Functional or trade discounts are provided to those companies or agents that are part of the sales network of the manufacturing enterprise, provide storage, accounting commodity flows and sales of products. Typically, equal discounts are used for all agents and companies with which the company cooperates on an ongoing basis.

Seasonal discounts are used to stimulate sales during the off-season, i.e. when the underlying demand for a product falls. In order to maintain production at a stable level, the manufacturing enterprise may provide post-season or pre-season discounts.

Modification of prices to stimulate sales depends on the goals of the company, the characteristics of the product and other factors. For example, special prices may be set during any events, for example, seasonal sales, where prices for all seasonal goods are reduced, exhibitions or presentations, when prices may be higher than usual, etc. To stimulate sales, bonuses or compensation may be used to the consumer who purchased the product in retail trade and sent the corresponding coupon to the manufacturing company; special interest rates when selling goods on credit; warranty terms and agreements maintenance etc.

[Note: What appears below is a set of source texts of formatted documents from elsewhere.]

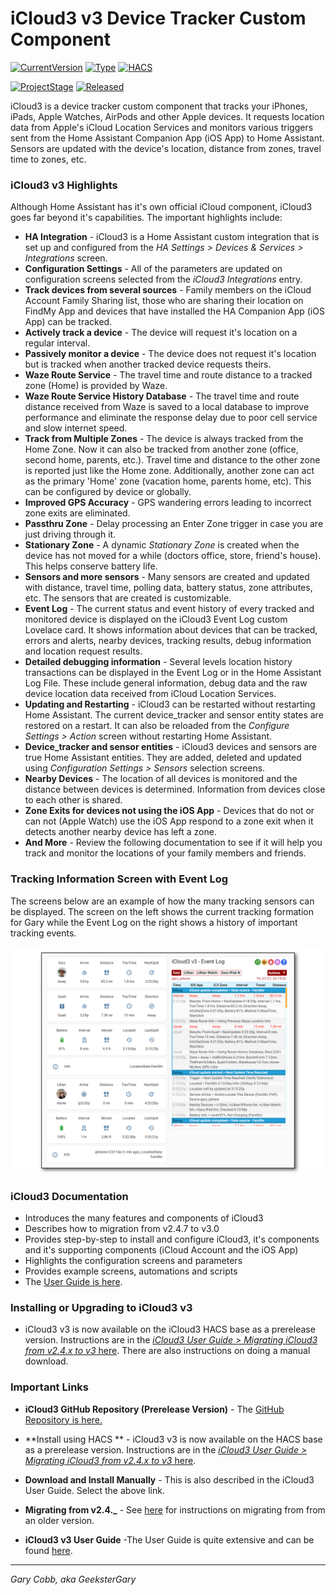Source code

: # iCloud3 v3 Device Tracker Custom Component

[![CurrentVersion](https://img.shields.io/badge/Current_Version-v3.0-blue.svg)](https://github.com/gcobb321/icloud3_v3)  [![Type](https://img.shields.io/badge/Type-Custom_Component-orange.svg)](https://github.com/gcobb321/icloud3_v3)  [![HACS](https://img.shields.io/badge/HACS-Custom_Repository-orange.svg)](https://github.com/gcobb321/icloud3_v3)

[![ProjectStage](https://img.shields.io/badge/Project_Stage-Prerelease-forestgreen.svg)](https://github/gcobb321/icloud3_v3)  [![Released](https://img.shields.io/badge/Released-August,_2023-forestgreen.svg)](https://github.com/gcobb321/icloud3_v3)



iCloud3 is a device tracker custom component that tracks your iPhones, iPads, Apple Watches, AirPods and other Apple devices. It requests location data from Apple's iCloud  Location Services and monitors various triggers sent from the Home Assistant Companion App (iOS App) to Home Assistant. Sensors are updated with the device's location, distance from zones, travel time to zones, etc. 

### iCloud3 v3 Highlights

Although Home Assistant has it's own official iCloud component, iCloud3 goes far beyond it's capabilities. The important highlights include:

- **HA Integration** - iCloud3 is a Home Assistant custom integration that is set up and configured from the *HA Settings > Devices & Services > Integrations* screen.
- **Configuration Settings** - All of the parameters are updated on configuration screens selected from the *iCloud3 Integrations* entry.
- **Track devices from several sources** - Family members on the iCloud Account Family Sharing list, those who are sharing their location on FindMy App and devices that have installed the HA Companion App (iOS App) can be tracked.
- **Actively track a device** - The device will request it's location on a regular interval.
- **Passively monitor a device** - The device does not request it's location but is tracked when another tracked device requests theirs.
- **Waze Route Service** - The travel time and route distance to a tracked zone (Home) is provided by Waze.
- **Waze Route Service History Database** - The travel time and route distance received from Waze is saved to a local database to improve performance and eliminate the response delay due to poor cell service and slow internet speed. 
- **Track from Multiple Zones** - The device is always tracked from the Home Zone. Now it can also be tracked from another zone (office, second home, parents, etc.). Travel time and distance to the other zone is reported just like the Home zone. Additionally, another zone can act as the primary 'Home' zone (vacation home, parents home, etc). This can be configured by device or globally. 
- **Improved GPS Accuracy** - GPS wandering errors leading to incorrect zone exits are eliminated.
- **Passthru Zone** - Delay processing an Enter Zone trigger in case you are just driving through it.
- **Stationary Zone** - A dynamic *Stationary Zone* is created when the device has not moved for a while (doctors office, store, friend's house). This helps conserve battery life.
- **Sensors and more sensors** - Many sensors are created and updated with distance, travel time, polling data, battery status, zone attributes, etc. The sensors that are created is customizable.
- **Event Log** - The current status and event history of every tracked and monitored device is displayed on the iCloud3 Event Log custom Lovelace card. It shows information about devices that can be tracked, errors and alerts, nearby devices, tracking results, debug information and location request results.
- **Detailed debugging information** - Several levels location history transactions can be displayed in the Event Log or in the Home Assistant Log File. These include general information, debug data and the raw device location data received from iCloud Location Services.
- **Updating and Restarting** - iCloud3 can be restarted without restarting Home Assistant. The current device_tracker and sensor entity states are restored on a restart. It can also be reloaded from the *Configure Settings > Action* screen without restarting Home Assistant.
- **Device_tracker and sensor entities** - iCloud3 devices and sensors are true Home Assistant entities. They are added, deleted and updated using *Configuration Settings > Sensors* selection screens.
- **Nearby Devices** - The location of all devices is monitored and the distance between devices is determined. Information from devices close to each other is shared.
- **Zone Exits for devices not using the iOS App** - Devices that do not or can not (Apple Watch) use the iOS App respond to a zone exit when it detects another nearby device has left a zone.
- **And More** - Review the following documentation to see if it will help you track and monitor the locations of your family members and friends.

### Tracking Information Screen with Event Log

The screens below are an example of how the many tracking sensors can be displayed. The screen on the left shows the current tracking formation for Gary while the Event Log on the right shows a history of important tracking events.

![](./images/track-evlog-gary-tfz-away-lillian-home.png)



### iCloud3 Documentation

- Introduces the many features and components of iCloud3
- Describes how to migration from v2.4.7 to v3.0
- Provides step-by-step to install and configure iCloud3, it's components and it's supporting components (iCloud Account and the iOS App)
- Highlights the configuration screens and parameters
- Provides example screens, automations and scripts
- The [User Guide is here](https://gcobb321.github.io/icloud3_v3/#/).

  

### Installing or Upgrading to iCloud3 v3

- iCloud3 v3 is now available on the iCloud3 HACS base as a prerelease version.  Instructions are in the [*iCloud3 User Guide > Migrating iCloud3 from v2.4.x to v3* here](./chapters/0.1-migrating-v2.4-to-v3.0.md). There are also instructions on doing a manual download.



### Important Links

- **iCloud3 GitHub Repository (Prerelease Version)** - The  [GitHub Repository is here.](https://github.com/gcobb321/icloud3_v3)
- **Install using HACS ** - iCloud3 v3 is now available on the HACS base as a prerelease version.  Instructions are in the [*iCloud3 User Guide > Migrating iCloud3 from v2.4.x to v3* here](./docs/chapters/0.1-migrating-v2.4-to-v3.0.md).
- **Download and Install Manually** - This is also described in the iCloud3 User Guide. Select the above link.

- **Migrating from v2.4._** - See [here](https://gcobb321.github.io/icloud3_v3/#/chapters/0.1-migrating-v2.4-to-v3.0?id=migrating-icloud3-from-v24x-to-v30) for instructions on migrating from from an older version.
- **iCloud3 v3 User Guide** -The User Guide is quite extensive and can be found [here](https://gcobb321.github.io/icloud3_v3/#/).



-----
*Gary Cobb, aka GeeksterGary*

The modification of prices on a geographical basis is associated with the transportation of products, regional characteristics of supply and demand, the level of income of the population and other factors. Accordingly, uniform or zonal prices may be applied; taking into account the costs of delivery and cargo insurance, based on the practice of foreign economic activity, the FOB price, or franking system (ex-supplier warehouse, ex-wagon, ex-border, etc.), is used.

It is customary to talk about price discrimination when a company offers the same products or services at two or more different prices. Price discrimination manifests itself in various forms depending on the consumer segment, the form of the product and its application, the image of the enterprise, the time of sale, etc.

A stepwise reduction in prices for the proposed range of goods is used in the case when an enterprise produces not individual products, but entire series or lines. The enterprise determines which price levels need to be introduced for each individual product modification. In addition to differences in costs, it is necessary to take into account the prices of competitors' products, as well as purchasing power and price elasticity of demand.

Price modification is possible only within the upper and lower limits of the established price.

Thus, the first chapter examines the concept and types of prices, pricing policies and pricing strategies, as well as pricing methods.